Hyde and colleagues sifted through math scores from 7 million students from 10 states tested in accordance with the No Child Left Behind Act, as well as the Scholastic Aptitude Test or SAT, a standardized test used for college admissions.

“Contrary to widely held stereotypes by parents and teachers that boys are better at math, our data … showed that girls have reached parity with boys on math performance,” Hyde said in a telephone interview.

What about at the very high end of the scale?

“While we did find more boys than girls above the 99th percentile at a 2-to-1 ratio, still, 33 percent of those kids who are above the 99th percentile are girls,” she said.

Hyde’s explanation for the fact that boys score higher on average on the math SAT’s is that more girls take the SAT, so that the test includes more girls who are lower in the ability distribution.

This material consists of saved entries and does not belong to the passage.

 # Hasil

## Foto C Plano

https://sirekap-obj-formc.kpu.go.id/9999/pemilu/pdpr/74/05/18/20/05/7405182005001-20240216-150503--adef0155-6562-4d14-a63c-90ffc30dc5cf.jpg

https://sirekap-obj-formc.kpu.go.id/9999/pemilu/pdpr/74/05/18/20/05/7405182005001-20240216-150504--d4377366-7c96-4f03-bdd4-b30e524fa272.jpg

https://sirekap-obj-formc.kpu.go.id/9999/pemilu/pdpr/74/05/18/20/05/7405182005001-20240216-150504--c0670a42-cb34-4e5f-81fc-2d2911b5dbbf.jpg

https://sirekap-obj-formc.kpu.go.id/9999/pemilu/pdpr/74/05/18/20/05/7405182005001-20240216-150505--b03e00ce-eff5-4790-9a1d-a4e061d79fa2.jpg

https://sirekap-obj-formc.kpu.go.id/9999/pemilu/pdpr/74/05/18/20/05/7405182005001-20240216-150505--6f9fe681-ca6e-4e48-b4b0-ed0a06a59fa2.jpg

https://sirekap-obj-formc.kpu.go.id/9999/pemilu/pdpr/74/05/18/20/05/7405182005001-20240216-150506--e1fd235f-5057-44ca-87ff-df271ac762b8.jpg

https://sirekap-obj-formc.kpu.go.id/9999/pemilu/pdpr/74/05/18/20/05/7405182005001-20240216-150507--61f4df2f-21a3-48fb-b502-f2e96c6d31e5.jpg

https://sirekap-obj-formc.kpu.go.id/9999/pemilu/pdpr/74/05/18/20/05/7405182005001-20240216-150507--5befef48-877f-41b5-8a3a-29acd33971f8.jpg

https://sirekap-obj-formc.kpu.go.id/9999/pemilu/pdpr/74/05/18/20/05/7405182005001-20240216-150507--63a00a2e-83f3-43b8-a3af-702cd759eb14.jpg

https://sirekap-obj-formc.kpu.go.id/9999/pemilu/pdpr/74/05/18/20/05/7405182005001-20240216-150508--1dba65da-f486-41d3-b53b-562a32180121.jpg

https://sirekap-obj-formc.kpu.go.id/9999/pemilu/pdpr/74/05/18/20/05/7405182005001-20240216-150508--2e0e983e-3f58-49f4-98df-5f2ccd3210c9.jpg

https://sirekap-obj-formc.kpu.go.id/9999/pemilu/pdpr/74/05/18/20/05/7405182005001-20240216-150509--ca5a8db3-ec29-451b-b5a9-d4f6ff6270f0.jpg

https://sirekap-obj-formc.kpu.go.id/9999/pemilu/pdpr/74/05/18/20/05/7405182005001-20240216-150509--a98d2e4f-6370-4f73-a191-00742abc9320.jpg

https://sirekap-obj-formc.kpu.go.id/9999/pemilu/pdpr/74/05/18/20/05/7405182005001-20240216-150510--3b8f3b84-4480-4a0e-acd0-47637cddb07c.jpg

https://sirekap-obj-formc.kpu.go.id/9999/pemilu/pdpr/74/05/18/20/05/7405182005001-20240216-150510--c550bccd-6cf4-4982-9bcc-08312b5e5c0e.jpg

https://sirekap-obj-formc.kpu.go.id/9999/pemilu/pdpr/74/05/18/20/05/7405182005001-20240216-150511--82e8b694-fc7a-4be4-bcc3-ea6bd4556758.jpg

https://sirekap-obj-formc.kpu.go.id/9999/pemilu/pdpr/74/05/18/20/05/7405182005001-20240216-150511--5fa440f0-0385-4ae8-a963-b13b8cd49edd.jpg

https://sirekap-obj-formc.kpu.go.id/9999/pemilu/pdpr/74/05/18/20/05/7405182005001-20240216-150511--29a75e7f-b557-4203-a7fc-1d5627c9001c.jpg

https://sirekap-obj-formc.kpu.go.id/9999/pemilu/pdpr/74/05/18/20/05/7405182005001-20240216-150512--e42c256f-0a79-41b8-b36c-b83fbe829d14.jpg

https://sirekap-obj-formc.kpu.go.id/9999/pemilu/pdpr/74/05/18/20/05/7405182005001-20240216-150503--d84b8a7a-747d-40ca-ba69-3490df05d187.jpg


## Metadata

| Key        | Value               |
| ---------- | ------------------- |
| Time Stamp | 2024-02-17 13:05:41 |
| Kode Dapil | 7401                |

My view would be the reason that more girls take the SAT’s is that there are more girls in the middle of the ability distribution to begin with. My casual reading of the literature and observation in the classroom is that boys tend to have more variance–more at the top, and more at the bottom. That is why, as college admissions have grown, the big increase has been among girls.

The idea that more girls just randomly decide to go to college strikes me as unlikely. I would tend to think that, holding ability equal, a boy would be about as likely to want to go to college as a girl. However, I am just speculating. I am not a professor of psychology.

UPDATE: This article, which ranks disciplines according to “political correctness” would suggest that the difference between my views and those of psychology professor are predictable. Thanks to Tyler Cowen for the pointer.